A partir de Abbagnano, podemos supor que todos somos filósofos natos, no sentido da capacidade de reflexão sobre a própria vida. Mesmo Platão afirmava que “não se pode ser homem sem ser filósofo”. Mas, o filosofar cotidiano não é como viver no jardim de Epicuro, separado e a salvo das mazelas da vida, tentando se refugiar num conforto de não sofrer com as desilusões da vida. Filosofar cotidianamente é se identificar com a sua vida.

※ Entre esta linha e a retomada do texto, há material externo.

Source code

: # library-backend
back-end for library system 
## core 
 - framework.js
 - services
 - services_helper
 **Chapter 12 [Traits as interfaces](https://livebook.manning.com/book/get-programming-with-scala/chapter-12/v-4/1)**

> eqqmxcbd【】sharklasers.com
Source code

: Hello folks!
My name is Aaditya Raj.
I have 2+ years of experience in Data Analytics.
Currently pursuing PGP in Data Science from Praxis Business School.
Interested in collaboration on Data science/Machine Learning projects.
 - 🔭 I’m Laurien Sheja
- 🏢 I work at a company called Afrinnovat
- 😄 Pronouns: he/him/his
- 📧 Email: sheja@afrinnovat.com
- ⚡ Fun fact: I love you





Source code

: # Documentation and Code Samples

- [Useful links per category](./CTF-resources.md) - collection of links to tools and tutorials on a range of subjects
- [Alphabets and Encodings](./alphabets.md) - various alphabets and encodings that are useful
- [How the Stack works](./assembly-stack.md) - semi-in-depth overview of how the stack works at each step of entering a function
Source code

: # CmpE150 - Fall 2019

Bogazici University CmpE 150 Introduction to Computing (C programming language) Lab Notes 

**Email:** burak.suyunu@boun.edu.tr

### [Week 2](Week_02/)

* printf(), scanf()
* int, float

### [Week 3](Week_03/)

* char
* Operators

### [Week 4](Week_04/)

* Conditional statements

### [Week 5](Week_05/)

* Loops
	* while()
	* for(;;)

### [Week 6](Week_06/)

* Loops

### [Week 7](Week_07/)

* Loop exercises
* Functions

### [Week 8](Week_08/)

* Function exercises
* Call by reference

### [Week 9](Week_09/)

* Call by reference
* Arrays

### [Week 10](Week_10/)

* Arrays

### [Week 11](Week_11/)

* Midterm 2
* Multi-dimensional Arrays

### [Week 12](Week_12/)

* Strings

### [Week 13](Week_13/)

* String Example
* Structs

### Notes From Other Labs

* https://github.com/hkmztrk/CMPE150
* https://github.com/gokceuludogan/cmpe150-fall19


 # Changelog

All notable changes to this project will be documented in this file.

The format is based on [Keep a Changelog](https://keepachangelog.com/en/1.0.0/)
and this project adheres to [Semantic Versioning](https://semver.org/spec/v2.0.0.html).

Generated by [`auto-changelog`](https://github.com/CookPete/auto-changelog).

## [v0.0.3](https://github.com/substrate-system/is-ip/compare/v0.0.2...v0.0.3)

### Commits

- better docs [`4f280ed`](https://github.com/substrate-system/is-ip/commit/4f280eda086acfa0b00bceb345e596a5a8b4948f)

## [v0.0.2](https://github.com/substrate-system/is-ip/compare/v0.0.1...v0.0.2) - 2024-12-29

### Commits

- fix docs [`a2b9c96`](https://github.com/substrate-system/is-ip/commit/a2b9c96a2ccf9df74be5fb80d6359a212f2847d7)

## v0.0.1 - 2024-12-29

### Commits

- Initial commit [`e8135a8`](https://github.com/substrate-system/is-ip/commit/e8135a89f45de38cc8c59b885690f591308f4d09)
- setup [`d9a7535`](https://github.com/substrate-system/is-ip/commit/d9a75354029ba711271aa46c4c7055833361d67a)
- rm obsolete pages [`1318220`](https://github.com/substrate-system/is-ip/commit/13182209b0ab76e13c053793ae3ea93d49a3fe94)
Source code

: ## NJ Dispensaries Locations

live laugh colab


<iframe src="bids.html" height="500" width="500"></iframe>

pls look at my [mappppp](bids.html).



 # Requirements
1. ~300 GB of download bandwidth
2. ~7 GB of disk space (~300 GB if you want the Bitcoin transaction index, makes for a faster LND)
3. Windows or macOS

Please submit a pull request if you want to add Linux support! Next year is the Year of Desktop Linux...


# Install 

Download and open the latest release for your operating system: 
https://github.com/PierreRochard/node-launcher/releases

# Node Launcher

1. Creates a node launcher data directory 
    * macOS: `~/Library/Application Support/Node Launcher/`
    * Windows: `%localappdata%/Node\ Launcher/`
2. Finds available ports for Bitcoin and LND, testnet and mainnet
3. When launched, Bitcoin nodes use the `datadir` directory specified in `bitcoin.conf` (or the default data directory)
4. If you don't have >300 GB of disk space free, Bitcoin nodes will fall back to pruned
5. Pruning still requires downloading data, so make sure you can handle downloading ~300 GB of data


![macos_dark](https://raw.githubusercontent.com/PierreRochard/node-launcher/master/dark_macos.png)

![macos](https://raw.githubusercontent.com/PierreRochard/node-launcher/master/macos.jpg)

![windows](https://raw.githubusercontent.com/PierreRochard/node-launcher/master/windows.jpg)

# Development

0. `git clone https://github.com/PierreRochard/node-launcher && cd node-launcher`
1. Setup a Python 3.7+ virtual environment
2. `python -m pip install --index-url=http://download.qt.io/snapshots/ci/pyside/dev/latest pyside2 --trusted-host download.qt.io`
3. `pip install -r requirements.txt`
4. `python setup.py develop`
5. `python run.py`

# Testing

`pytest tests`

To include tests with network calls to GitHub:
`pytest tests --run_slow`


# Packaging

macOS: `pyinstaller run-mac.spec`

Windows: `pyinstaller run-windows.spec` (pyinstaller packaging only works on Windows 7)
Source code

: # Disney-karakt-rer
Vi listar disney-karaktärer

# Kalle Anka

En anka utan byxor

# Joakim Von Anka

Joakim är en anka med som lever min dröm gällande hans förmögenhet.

Ora, isso está diretamente relacionado com o sentido que damos à nossa vida, às nossas relações e ao mundo. Filosofar aqui não é e nem ter que ser filósofo de carteirinha. Filosofar nesse sentido quer dizer de sermos protagonistas de nossa história. De enfrentarmos o nosso rumo, se havendo com nós mesmos, com os outros e com o mundo que nos cerca.
Nesse sentido, filosofar é ter que fazer escolhas, tomar decisões, se comprometer, se apaixonar, ser nós mesmos, decepcionar e seguir em frente. Essa é a filosofia da vida. São frutos dos princípios da existência humana. Nossos princípios existenciais ou também, como podermos chamar, nossas crenças, que nos ligam ao mundo. Isso só se torna um problema quando tais princípios ou crenças são violadas.
Essa ligação com o mundo pode se referir ao modo como que estabelecemos nossas relações significativas com as pessoas. Por exemplo: um princípio básico pode estar na relação entre mãe e filha. Uma mãe que se acha inteiramente responsável por oferecer tudo que sua filha necessita. Se considerarmos essa relação mãe-filha quando criança, isso é perfeitamente compreensível pela dependência da criança nessa fase. Mas, na medida em que esse tipo de relação se mantém na vida adulta, ou seja, a mãe aos 50 anos de idade ainda se acha inteiramente responsável por uma filha com 25 anos, talvez daí possa brotar um conflito.
Mas como se dá, nesse processo, a violação dos princípios ou de uma crença, de uma “verdade”. Esta violação será estabelecida no momento em que essa mãe começa a se afastar das responsabilidades que cultivou a vida toda por esta filha e passa a pensar em si própria. A partir daí, começa a nascer um sentimento de que algo está errado, pois no seu íntimo ainda continua achando que deveria fazer tudo para a filha. Neste caso, podemos falar que um princípio foi violado, isto é, não fazer tudo para a filha lhe causa um incômodo tão grande que essa mãe “adoece”. O princípio violado poderia ser: “devo sempre estar disposta a fazer tudo por minha filha”.
E qual a relação que isso tem com a filosofia da vida cotidiana?
Num processo terapêutico, as pessoas vão aprendendo a lidar com suas violações. Vão identificando como que algumas de suas crenças são geradoras de pensamentos e comportamentos disfuncionais. Nesse sentido, vão exercitando a capacidade de filosofar sobre si mesmo, os outros e o mundo. Isso se torna um instrumento de melhor relacionamento com os outros e consigo mesmo.
A filosofia da vida oferece o ensinamento através de nossa própria história. Assim, num exercício de reflexão, podemos compreender, de forma mais apurada e mais humana, nossa trama de relações entre princípios e crenças, entre ser aquilo que se é e aquilo que deve ser.